Jewish refugees
Jewish refugeeshttp://www.pierrerehov.com/exodus.htm

Research by international economist Sidney Zabludoff shows that the Jewish refugees of 1948 suffered more and have been helped less than their Arab counterparts.

In a paper published by The Jerusalem Center for Public Affairs, Zabludoff shows that many more Jews were forcibly displaced or expelled from their homes around the world than Arabs, that they lost significantly more property, and were helped over the years to a much smaller extent.

The number of Arabs displaced by the War of Independence in 1948 is estimated at 550,000, and another estimated 100,000 were displaced by the Six Day War in 1967. The number of Jews who were forced to move as a result of the Israeli-Arab conflict was between 850,000 and one million.

It is further estimated that the Jews, most of whom lived in cities, lost $700 million in lost and stolen property - worth some $6 billion in today's dollars. The Arabs of 1948 and 1967, on the other hand, lost an estimated total of $450 million, or $3.9 billion in today's money.

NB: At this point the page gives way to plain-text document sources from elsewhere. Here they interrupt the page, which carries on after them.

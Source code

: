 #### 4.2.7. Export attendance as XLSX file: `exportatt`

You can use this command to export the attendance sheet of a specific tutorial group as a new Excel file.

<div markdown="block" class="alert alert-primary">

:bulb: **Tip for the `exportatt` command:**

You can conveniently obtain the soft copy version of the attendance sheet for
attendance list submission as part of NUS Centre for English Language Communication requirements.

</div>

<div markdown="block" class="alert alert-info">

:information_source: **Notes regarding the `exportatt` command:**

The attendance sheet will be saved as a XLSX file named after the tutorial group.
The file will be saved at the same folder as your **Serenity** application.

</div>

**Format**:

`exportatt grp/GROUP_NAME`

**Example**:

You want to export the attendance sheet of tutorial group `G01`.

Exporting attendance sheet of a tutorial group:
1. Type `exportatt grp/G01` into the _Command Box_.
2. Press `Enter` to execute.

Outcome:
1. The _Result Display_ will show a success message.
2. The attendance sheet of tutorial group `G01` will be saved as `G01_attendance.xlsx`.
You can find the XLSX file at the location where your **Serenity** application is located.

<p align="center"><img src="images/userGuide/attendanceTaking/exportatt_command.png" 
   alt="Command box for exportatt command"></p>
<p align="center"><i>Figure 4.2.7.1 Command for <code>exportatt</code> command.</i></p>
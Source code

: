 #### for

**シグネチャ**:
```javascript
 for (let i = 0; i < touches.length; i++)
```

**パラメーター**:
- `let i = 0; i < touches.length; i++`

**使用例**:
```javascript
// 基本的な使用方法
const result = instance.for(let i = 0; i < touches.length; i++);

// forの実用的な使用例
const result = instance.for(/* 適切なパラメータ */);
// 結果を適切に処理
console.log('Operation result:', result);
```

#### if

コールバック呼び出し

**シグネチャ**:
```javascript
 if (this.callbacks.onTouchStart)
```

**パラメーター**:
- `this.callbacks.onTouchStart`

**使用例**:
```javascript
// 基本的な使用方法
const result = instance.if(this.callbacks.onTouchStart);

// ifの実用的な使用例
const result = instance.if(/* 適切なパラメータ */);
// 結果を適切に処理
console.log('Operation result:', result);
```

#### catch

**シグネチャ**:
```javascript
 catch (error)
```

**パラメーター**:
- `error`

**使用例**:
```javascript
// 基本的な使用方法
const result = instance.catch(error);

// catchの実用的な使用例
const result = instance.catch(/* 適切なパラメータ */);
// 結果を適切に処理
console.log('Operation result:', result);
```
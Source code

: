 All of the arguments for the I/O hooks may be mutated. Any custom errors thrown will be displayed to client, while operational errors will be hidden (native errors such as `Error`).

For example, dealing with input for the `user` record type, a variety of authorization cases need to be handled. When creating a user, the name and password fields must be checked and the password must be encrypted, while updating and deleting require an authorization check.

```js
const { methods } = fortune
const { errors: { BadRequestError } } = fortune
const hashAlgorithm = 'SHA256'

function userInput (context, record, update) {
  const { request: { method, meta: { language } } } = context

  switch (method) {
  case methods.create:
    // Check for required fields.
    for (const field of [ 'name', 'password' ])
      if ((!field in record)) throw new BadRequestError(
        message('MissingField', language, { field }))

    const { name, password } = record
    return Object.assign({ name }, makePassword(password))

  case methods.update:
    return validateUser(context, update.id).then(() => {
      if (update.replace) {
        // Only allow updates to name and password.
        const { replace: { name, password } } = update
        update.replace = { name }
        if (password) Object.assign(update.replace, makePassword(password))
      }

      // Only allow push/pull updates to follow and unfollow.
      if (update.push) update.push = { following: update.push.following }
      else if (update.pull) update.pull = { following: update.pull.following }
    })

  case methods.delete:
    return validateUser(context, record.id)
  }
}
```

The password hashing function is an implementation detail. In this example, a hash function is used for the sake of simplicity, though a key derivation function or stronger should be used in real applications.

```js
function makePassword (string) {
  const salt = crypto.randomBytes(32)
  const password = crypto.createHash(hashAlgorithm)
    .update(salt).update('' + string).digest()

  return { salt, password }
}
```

Zabludoff notes that the case of the Arab refugees is different than any other refugee crisis in world history, in that aid for their cause has never stopped, and has been ongoing for nearly 60 years. UNRWA, the United Nations Relief Works Agency, has poured $13.7 billion dollars into the Arab refugee concentrations. In addition, Arab and Western countries have given their own aid over the decades.

The Arabs have also done much better than the Jews in terms of repatriated assets. Israel returned more than 90% of blocked Arab bank accounts and most of the contents of safe deposit boxes, Zabludoff notes, while there have been only "a few cases where Jewish property was restored."

While many of the Arabs living in the Land of Israel left their homes voluntarily, goaded on by Arab promises that they would come back as victors and be able to displace the Jews, the Jews in Arab countries were generally expelled amidst violence, threats and confiscation of their property.

"Since 1920," Zabludoff writes, " all other major refugee crises involving the exchange of religious or ethnic populations, while creating hardships, were dealt with in a single generation. Meanwhile, issues such as the 'right of return' and compensation never were adequately resolved and were largely forgotten. The same pattern evolved for Jews who fled Middle Eastern and North African countries, even though their number was some 50 percent larger than Palestinian refugees and the difference in individual assets lost was even greater."


The U.S. House of Representatives last week recognized for the first time the rights of Jews who became refugees as a result of the Arab-Israeli conflict. Resolution 185 expressed "the sense of the House of Representatives regarding the creation of refugee populations."

Zabludoff is an international economist who has worked for the White House and the CIA.